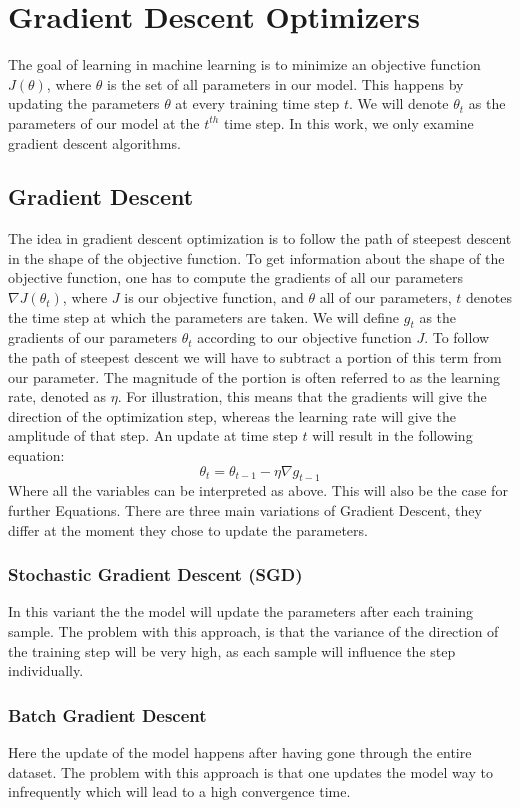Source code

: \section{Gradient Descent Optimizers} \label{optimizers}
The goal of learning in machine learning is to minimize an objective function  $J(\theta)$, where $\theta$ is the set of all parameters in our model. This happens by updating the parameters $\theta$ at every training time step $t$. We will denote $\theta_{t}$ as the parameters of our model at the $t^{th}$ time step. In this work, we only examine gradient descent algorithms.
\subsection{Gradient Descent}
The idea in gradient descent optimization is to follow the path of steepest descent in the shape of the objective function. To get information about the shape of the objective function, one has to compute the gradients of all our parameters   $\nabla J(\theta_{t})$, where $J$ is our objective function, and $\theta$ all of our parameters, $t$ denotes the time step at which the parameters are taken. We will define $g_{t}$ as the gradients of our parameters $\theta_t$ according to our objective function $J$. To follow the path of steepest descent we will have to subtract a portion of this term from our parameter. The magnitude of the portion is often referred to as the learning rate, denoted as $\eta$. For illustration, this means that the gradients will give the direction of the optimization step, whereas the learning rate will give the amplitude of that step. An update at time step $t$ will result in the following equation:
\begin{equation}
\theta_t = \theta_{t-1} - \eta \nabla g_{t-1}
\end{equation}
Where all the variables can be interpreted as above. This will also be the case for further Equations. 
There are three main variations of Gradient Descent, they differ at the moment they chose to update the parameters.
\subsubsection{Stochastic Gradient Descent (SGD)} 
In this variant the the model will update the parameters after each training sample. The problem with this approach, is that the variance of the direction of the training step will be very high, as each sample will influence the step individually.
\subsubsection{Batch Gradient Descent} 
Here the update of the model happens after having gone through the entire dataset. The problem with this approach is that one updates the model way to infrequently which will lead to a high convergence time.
====
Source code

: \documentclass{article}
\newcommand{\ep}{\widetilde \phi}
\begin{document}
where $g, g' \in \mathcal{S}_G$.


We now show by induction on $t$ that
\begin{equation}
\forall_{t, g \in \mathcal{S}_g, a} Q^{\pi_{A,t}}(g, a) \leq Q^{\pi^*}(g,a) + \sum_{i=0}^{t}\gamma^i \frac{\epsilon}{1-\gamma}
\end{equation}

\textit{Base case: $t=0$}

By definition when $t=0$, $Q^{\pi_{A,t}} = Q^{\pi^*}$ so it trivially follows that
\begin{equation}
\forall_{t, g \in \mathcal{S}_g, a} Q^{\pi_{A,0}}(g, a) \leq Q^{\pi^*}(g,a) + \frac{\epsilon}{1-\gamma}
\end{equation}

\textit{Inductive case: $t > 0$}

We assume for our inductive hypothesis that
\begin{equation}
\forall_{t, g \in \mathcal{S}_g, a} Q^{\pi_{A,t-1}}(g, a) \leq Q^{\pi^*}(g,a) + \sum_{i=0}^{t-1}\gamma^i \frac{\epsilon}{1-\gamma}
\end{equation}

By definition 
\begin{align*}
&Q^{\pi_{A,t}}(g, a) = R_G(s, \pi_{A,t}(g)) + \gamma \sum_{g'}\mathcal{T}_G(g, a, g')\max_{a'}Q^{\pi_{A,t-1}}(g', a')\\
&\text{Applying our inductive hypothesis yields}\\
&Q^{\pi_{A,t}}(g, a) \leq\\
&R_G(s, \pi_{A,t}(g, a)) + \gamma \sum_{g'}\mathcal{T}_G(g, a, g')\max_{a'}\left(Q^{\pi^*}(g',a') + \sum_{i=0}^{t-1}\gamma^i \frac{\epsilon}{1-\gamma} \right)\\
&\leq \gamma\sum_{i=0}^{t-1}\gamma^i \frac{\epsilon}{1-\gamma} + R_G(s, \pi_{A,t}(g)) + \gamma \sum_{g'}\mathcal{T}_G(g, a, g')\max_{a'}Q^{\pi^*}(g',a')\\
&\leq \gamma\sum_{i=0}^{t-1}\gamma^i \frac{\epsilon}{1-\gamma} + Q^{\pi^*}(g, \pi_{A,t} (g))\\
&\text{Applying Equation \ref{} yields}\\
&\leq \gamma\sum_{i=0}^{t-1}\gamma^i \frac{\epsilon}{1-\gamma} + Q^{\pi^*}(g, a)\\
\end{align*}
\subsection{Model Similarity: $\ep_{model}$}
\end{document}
====
* TASK PROMPT *
Exactly one number is the expected answer: the count of lines in the entries where the word "yields" is found.

* TASK OUTPUT *
2